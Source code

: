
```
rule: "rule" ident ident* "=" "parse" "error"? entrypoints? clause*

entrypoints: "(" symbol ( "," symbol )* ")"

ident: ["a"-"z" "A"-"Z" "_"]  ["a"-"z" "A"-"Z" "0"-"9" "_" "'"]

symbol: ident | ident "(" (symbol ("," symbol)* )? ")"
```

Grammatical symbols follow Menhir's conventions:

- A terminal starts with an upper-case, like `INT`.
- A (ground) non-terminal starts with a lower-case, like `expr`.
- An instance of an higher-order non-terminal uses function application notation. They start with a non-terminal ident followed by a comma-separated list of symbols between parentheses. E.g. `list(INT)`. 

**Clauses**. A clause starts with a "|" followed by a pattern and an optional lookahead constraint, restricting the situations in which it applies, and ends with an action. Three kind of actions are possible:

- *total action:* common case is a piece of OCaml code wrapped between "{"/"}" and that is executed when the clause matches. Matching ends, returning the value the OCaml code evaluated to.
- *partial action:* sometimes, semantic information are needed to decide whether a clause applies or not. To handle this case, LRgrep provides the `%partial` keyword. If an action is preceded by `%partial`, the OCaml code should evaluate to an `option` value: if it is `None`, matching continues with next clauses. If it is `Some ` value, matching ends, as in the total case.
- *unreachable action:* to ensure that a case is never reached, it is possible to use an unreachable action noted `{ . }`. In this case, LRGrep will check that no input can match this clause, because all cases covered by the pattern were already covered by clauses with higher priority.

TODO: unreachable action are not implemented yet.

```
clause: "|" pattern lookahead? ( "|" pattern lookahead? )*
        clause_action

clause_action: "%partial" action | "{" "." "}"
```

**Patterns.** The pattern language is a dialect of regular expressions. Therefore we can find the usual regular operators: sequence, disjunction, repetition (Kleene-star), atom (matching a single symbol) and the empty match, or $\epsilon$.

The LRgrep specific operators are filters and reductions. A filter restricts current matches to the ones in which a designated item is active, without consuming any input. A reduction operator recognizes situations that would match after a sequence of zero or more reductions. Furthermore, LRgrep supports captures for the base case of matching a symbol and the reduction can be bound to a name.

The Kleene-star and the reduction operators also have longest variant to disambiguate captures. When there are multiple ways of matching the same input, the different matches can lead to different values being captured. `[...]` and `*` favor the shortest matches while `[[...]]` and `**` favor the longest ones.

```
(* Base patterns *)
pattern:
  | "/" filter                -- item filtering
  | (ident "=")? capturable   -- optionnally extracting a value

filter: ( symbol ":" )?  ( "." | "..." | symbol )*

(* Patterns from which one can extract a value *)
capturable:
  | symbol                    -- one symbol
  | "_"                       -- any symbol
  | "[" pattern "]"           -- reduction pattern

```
..........
| Exercise directions |
Reproduce the material exactly. Every line must match.

| Task result |
Source code

:
```
rule: "rule" ident ident* "=" "parse" "error"? entrypoints? clause*

entrypoints: "(" symbol ( "," symbol )* ")"

ident: ["a"-"z" "A"-"Z" "_"]  ["a"-"z" "A"-"Z" "0"-"9" "_" "'"]

symbol: ident | ident "(" (symbol ("," symbol)* )? ")"
```

Grammatical symbols follow Menhir's conventions:

- A terminal starts with an upper-case, like `INT`.
- A (ground) non-terminal starts with a lower-case, like `expr`.
- An instance of an higher-order non-terminal uses function application notation. They start with a non-terminal ident followed by a comma-separated list of symbols between parentheses. E.g. `list(INT)`. 

**Clauses**. A clause starts with a "|" followed by a pattern and an optional lookahead constraint, restricting the situations in which it applies, and ends with an action. Three kind of actions are possible:

- *total action:* common case is a piece of OCaml code wrapped between "{"/"}" and that is executed when the clause matches. Matching ends, returning the value the OCaml code evaluated to.
- *partial action:* sometimes, semantic information are needed to decide whether a clause applies or not. To handle this case, LRgrep provides the `%partial` keyword. If an action is preceded by `%partial`, the OCaml code should evaluate to an `option` value: if it is `None`, matching continues with next clauses. If it is `Some ` value, matching ends, as in the total case.
- *unreachable action:* to ensure that a case is never reached, it is possible to use an unreachable action noted `{ . }`. In this case, LRGrep will check that no input can match this clause, because all cases covered by the pattern were already covered by clauses with higher priority.

TODO: unreachable action are not implemented yet.

```
clause: "|" pattern lookahead? ( "|" pattern lookahead? )*
        clause_action

clause_action: "%partial" action | "{" "." "}"
```

**Patterns.** The pattern language is a dialect of regular expressions. Therefore we can find the usual regular operators: sequence, disjunction, repetition (Kleene-star), atom (matching a single symbol) and the empty match, or $\epsilon$.

The LRgrep specific operators are filters and reductions. A filter restricts current matches to the ones in which a designated item is active, without consuming any input. A reduction operator recognizes situations that would match after a sequence of zero or more reductions. Furthermore, LRgrep supports captures for the base case of matching a symbol and the reduction can be bound to a name.

The Kleene-star and the reduction operators also have longest variant to disambiguate captures. When there are multiple ways of matching the same input, the different matches can lead to different values being captured. `[...]` and `*` favor the shortest matches while `[[...]]` and `**` favor the longest ones.

```
(* Base patterns *)
pattern:
  | "/" filter                -- item filtering
  | (ident "=")? capturable   -- optionnally extracting a value

filter: ( symbol ":" )?  ( "." | "..." | symbol )*

(* Patterns from which one can extract a value *)
capturable:
  | symbol                    -- one symbol
  | "_"                       -- any symbol
  | "[" pattern "]"           -- reduction pattern

```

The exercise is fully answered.